Yuva
Hangi ağacı gagaladıysa hüsrana uğramıştı, çünkü bir türlü delmeyi becerememişti. Halbuki bir an önce yumurtasını yerleştirecek bir yere ihtiyacı vardı. Ya kendisi beceriksizdi ya da yanlış yerlerde yuva deliği açmaya uğraşıyordu.
Halihazırda delinmiş ve yumurtlamak için uygun boş bir yer de bulamamıştı. Bulduklarının ise hepsinin sahibi vardı ve onlara yaklaştığı vakit kendisine saldırmışlardı.

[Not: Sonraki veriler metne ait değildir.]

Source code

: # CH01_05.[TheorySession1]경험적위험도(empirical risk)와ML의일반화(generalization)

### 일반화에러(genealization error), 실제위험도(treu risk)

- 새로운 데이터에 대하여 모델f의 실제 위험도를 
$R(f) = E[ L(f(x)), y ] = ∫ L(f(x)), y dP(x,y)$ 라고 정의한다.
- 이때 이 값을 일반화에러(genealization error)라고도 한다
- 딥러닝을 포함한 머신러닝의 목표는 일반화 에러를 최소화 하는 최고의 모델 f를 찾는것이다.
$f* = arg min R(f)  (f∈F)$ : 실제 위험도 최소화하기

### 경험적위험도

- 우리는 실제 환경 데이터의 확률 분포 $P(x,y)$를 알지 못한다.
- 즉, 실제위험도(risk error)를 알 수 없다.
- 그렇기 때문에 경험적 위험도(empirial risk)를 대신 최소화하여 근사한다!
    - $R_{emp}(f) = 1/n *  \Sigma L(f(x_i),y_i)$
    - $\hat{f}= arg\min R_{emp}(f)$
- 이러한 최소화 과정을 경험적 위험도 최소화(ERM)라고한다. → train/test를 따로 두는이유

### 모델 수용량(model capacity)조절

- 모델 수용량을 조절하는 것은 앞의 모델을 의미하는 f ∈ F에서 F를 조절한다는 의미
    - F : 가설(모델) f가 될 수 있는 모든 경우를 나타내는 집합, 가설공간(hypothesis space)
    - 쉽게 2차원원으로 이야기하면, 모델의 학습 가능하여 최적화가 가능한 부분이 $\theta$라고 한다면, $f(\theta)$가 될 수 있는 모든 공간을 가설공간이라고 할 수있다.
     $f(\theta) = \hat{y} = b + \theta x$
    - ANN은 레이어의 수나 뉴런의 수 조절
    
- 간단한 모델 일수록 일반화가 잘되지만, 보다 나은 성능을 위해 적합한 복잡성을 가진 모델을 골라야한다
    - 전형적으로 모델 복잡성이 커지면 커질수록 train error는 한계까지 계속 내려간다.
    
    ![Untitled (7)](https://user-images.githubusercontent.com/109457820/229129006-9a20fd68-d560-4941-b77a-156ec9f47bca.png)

Umutsuz bir şekilde havada dolanırken gözüne acayip bir şey ilişti. Bir kenarda yerde duruyordu ve yuvarlak biçimdeydi. Etrafında kocaman yaprakları vardı. Meraklandı ve yakından bakmaya karar verdi.
Bu yuvarlak şey, bir bahçenin kenarında ve kocaman yaprakların altında duran bir kabaktı. Bir hayli büyümüştü, çünkü bahçe sahibinin gözünden kaçmıştı. O da bu kabağı kendi haline bırakmıştı.
Kuş yaklaştı...biraz daha yaklaştı. Bir gaga attı, bir daha gagaladı. Gagaladıkça umutlanmaya başladı, çünkü bu acayip şeyi delebiliyordu. Nihayet içine kadar delmeyi başarmıştı. Her ne kadar ağaçlara benzemiyorsa da yumurtasını pekala bunun içine bırakabilirdi.
Mutluydu ve gelecekten umutluydu; nihayet kendine ait bir yuva sahibi olmuştu. Belki bir dahaki sefere ağacın birinde delik açmayı başaracaktı.